If it’s hard to understand, I’ll explain in few words how it works.

  • The basic idea is to create a templated object whose destructor calls a function pointer set by the overloaded MakeGLGuard function.
  • All these objects derives from a GLGuardBase so they advertize a common interface, but no virtual table is used (for performance). This is possible because when taking a const reference on a temporary object, the compiler will use the scope of the reference to extend the life of the temporary. So when you do: “const Obj & a = Obj(“c”);”, the temporary “c” destructor will be called when “a” goes out of scope. This is the hardest part to understand, but you are already using it every day when you use const reference in any function’s parameter.
  • You must use the “GLGuard” typedef in order to see the above behaviour (or the more explicit and painful “const GLGuardBase &”).

If you think it’s worth it, or have any comment on this code, please do so, I put this code in public domain.


#2

Up.


#3

Cute idea…

The most worrying thing you said was “if glDisableClientState() fails”… Can that actually happen? If so, that’s a real nightmare because I really don’t want to waste time calling glGetError for trivial functions like that!

Not 100% sold on your solution though - it seems messy, and I don’t like the way the parameters get stored and re-used, it just feels like a lot of unnecessary code will be generated. But it could be done really neatly with lambda functions, the auto keyword and variadic templates… maybe it’s an idea that should wait until c++11 is more widely used?


#4

Another thread could update/delete the context for one (I know about Context lock, but “shit happens”), or, more insidiously, the communication between the OpenGL client and the driver can be interrupted. OpenGL is not always running locally on your computer.

I think you’ve missed one important point. OpenGL error are accumulated in a stack, until you pop them up with glGetError().
This means you don’t have to deal with calling glGetError for trivial functions, but after a “crashy” state change.

For example, if you forget to disable a state, the next call to glDrawArrays/Elements will crash (due to poor management in AMD’s and NVidia OGL driver).
It’s almost impossible at the time of the crash to figure out the reason with the stack trace, one has to log all OGL call to guess the reason.

I’d like to remind you that both crashes in the Juce OGL renderer and demo were due to leaking states.
IIRC, the first one was a glEnableClientState(TEX_COORD) on the 2th texture unit that wasn’t disabled.
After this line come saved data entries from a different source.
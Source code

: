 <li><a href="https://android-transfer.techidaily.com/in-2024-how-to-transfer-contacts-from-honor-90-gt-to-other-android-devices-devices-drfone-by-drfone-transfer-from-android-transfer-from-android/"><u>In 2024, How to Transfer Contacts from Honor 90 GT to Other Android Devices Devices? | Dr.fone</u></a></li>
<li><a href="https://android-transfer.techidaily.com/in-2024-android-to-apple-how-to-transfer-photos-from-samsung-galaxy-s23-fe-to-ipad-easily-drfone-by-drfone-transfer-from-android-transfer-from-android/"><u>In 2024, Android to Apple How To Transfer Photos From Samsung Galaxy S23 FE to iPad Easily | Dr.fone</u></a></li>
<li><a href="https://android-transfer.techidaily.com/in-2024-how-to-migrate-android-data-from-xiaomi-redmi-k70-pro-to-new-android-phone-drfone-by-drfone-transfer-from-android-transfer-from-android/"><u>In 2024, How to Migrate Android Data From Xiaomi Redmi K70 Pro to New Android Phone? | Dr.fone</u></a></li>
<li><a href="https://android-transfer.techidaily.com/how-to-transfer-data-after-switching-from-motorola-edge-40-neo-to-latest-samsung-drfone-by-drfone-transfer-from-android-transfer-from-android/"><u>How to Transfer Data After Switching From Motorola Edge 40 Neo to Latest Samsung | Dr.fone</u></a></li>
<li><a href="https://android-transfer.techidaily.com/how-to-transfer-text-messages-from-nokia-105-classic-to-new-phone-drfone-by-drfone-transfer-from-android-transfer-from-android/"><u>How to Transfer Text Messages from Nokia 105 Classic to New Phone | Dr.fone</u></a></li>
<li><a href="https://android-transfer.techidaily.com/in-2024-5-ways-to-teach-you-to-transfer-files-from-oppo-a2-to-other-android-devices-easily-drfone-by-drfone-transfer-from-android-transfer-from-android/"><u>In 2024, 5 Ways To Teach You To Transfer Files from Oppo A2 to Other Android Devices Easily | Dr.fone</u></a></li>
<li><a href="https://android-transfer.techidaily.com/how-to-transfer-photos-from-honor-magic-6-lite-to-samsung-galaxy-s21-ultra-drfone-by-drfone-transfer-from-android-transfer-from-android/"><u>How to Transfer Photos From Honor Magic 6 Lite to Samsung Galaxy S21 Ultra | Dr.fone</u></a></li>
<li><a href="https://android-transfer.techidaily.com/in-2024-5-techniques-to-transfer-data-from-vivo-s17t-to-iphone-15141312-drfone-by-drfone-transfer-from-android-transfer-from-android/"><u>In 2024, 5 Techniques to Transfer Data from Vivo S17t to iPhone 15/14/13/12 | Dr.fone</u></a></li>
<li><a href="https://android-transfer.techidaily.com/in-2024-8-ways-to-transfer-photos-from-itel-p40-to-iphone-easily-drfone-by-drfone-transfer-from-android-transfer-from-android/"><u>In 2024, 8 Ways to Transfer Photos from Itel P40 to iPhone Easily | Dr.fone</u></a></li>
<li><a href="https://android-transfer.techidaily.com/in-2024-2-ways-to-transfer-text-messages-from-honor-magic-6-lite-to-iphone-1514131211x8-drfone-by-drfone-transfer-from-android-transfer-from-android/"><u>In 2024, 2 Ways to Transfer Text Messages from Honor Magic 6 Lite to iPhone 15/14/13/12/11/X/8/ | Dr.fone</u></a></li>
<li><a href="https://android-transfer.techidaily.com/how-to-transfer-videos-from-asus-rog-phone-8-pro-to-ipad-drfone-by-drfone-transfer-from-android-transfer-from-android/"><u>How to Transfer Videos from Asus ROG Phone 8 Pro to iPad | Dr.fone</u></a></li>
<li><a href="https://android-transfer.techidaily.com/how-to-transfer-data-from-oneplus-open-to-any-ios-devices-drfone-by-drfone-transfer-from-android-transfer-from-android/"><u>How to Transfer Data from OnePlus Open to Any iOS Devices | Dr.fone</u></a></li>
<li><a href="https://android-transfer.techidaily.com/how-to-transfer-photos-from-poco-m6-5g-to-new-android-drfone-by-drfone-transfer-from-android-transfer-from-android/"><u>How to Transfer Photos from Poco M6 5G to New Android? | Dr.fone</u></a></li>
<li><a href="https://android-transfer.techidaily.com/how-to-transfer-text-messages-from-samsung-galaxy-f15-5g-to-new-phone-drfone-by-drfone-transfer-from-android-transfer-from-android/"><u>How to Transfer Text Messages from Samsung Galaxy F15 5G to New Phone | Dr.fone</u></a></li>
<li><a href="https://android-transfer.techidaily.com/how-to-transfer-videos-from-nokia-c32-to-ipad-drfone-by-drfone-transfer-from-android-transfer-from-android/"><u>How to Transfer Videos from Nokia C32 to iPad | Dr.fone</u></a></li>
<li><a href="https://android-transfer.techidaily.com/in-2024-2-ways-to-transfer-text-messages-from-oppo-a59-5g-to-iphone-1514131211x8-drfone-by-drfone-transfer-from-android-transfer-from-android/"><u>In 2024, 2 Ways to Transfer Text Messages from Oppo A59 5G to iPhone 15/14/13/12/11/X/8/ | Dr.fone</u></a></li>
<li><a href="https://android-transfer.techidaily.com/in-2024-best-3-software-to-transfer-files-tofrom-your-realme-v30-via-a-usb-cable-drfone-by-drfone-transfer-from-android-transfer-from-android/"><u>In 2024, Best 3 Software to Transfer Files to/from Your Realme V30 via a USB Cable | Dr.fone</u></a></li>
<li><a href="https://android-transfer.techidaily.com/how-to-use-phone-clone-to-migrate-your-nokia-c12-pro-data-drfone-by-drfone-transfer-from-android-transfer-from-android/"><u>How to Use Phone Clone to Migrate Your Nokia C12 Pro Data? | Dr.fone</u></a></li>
In fact, it’s in the C++98 standard, but you usually don’t think as this. When you do:

void func(const Obj & obj)
{
   [...]
}

func(Obj(32));

You’re applying the same idea that’s shown here. The const reference in the function parameter will force the compiler to extend the lifetime of the Obj(32)'s temporary.
I don’t think any unnecessary code will be generated compared to adding “if (glGetError()) glWhatever(Param)” everywhere (and forgetting most of them).
There’s a lot of place for optimization here, and I think a good compiler will inline the whole stuff to the strict minimum.


#5

Thanks, I’ll ponder this.

Sorry, I didn’t notice what you were doing using the const-refs to hold the parameters until they were used later. That’s much better, and hopefully the compiler could do a pretty good job of optimising it.

Actually, that’s not quite the same thing - in any statement, all temporary objects are guaranteed to last until the end of the statement, so in the case of a function call, its parameter objects could never be deleted until the function call has completed anyway. I think that the use of a const ref to extend the scope of a returned object is actually a special case.